Despite protests from Republican presidential candidates and Senate leaders, President Obama has made it clear that he intends to nominate a replacement for Supreme Court Justice Antonin Scalia, who passed away suddenly on February 13. Based on reports from several news sources, including USA Today, Newsweek, PBS, and CNN, here is a short list of candidates who could receive the nomination.
Padmanabhan Srikanth Srinivasan, who once clerked for Sandra Day O'Connor, appeared on all four of the lists compiled by the above news outlets. He's only 48 years old, and in 2013 was unanimously confirmed for a seat on the U.S. Court of Appeals for the D.C. Circuit. He's known as a business-friendly moderate, and he would be the first Indian-American Justice. Review his published articles in HeinOnline, which cover a multitude of topics, here. His cases before the D.C. Circuit Court can be found by searching case law* powered by Fastcase in HeinOnline:
*Case law search tool available to Fastcase Premium subscribers.

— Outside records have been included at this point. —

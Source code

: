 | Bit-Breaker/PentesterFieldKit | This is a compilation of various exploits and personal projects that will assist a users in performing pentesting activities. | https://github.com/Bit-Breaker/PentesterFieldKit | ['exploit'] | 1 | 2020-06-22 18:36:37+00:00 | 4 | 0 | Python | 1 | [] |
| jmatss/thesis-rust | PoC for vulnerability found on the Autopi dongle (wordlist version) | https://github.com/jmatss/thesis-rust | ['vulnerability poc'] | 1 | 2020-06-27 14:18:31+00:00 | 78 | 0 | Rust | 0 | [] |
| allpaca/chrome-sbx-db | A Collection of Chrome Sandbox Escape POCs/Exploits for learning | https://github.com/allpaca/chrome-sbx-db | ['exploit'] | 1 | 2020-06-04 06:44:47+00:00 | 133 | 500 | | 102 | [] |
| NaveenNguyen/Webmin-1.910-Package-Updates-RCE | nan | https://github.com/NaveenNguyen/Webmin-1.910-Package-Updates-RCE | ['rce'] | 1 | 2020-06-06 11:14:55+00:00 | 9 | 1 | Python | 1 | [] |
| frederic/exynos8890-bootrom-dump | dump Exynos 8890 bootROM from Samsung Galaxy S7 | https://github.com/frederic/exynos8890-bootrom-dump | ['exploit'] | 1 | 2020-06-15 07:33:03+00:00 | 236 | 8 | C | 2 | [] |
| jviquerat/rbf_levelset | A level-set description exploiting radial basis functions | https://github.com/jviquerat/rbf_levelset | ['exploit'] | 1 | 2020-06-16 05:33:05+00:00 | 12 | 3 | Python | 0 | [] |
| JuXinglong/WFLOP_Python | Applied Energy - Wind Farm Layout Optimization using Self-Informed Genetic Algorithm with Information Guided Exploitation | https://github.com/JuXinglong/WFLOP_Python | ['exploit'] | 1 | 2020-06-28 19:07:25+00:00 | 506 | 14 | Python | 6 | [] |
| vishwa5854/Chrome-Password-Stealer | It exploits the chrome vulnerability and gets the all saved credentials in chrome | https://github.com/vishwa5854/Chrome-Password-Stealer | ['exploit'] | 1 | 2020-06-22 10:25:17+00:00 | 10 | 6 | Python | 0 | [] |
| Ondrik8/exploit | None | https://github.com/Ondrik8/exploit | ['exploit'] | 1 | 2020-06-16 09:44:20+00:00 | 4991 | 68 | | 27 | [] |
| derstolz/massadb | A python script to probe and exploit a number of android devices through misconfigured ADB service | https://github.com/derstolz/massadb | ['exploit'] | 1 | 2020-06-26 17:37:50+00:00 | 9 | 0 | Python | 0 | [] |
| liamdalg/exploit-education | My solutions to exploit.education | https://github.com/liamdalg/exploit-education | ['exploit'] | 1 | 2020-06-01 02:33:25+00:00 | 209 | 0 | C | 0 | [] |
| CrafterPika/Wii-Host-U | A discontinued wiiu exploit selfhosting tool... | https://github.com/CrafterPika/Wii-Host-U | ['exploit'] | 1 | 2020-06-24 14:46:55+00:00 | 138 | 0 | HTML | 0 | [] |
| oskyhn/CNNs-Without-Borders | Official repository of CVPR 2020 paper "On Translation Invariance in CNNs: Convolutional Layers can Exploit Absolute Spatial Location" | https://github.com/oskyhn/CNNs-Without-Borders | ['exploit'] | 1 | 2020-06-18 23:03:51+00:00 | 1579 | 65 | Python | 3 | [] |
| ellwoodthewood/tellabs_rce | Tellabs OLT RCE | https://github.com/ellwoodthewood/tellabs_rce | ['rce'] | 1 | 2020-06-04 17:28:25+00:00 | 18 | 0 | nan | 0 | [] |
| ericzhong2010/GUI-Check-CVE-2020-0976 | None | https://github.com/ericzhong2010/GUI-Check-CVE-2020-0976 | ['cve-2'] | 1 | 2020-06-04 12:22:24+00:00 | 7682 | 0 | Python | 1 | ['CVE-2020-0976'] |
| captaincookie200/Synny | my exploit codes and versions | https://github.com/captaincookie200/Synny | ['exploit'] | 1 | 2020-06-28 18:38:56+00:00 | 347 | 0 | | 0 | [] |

As the current U.S. Attorney General, Loretta Lynch just endured a lengthy confirmation process, which should streamline her vetting for the Supreme Court. Lynch is a black woman with prosecutorial experience, and some speculate that her appointment would weigh favorably among black voters, and possibly increase voter turnout for this demographic. Lynch is a graduate of Yale Law School and authored this article; access some of her activity as U.S. Attorney General using case law in HeinOnline, powered by Fastcase.
Paul J. Watford also appeared on all four lists of potential candidates. He's an African-American judge currently serving on the U.S. Court of Appeals for the 9th Circuit who previously clerked for Justice Ruth Bader Ginsburg, and he authored these articles, also available in HeinOnline. Check out some of the cases Watford has decided here.
She's currently serving on the same court as Sri Srinivasan, and Patricia Millett is reported to have bipartisan support, making it difficult for Republicans to oppose her appointment. She's an experienced litigator and has argued in front of the U.S. Supreme Court many times. She is only 52 years old, and has previously written for SCOTUSblog, in addition to several law review articles, which can be found in HeinOnline. Access some of her cases before the D.C. Circuit Court here.
Jacqueline Nguyen is the first Vietnamese-American woman named to the state court in California, and has been a judge on the 9th U.S. Circuit Court of Appeals since 2012. If appointed to the Supreme Court, she would be the first Asian-American Justice. She's authored several cases, available via Fastcase in HeinOnline.
HeinOnline's World Constitutions Illustrated contains constitutional documents for all of the countries of the world. In Article II, Section 2 of the United States Constitution, it is clearly stated that the President:
"...shall have Power, by and with the Advice and Consent of the Senate, to make Treaties, provided two thirds of the Senators present concur; and he shall nominate, and by and with the Advice and Consent of the Senate, shall appoint Ambassadors, other public Ministers and Consuls, Judges of the Supreme Court, and all other Officers of the United States, whose appointments are not herein otherwise provided for..."
It is clear that President Obama will be able to make the nomination. What remains to be seen is how long the decision-making process will take, and then whether the Senate, by simple majority vote, will grant its consent to allow the appointee to be the next Supreme Court Justice.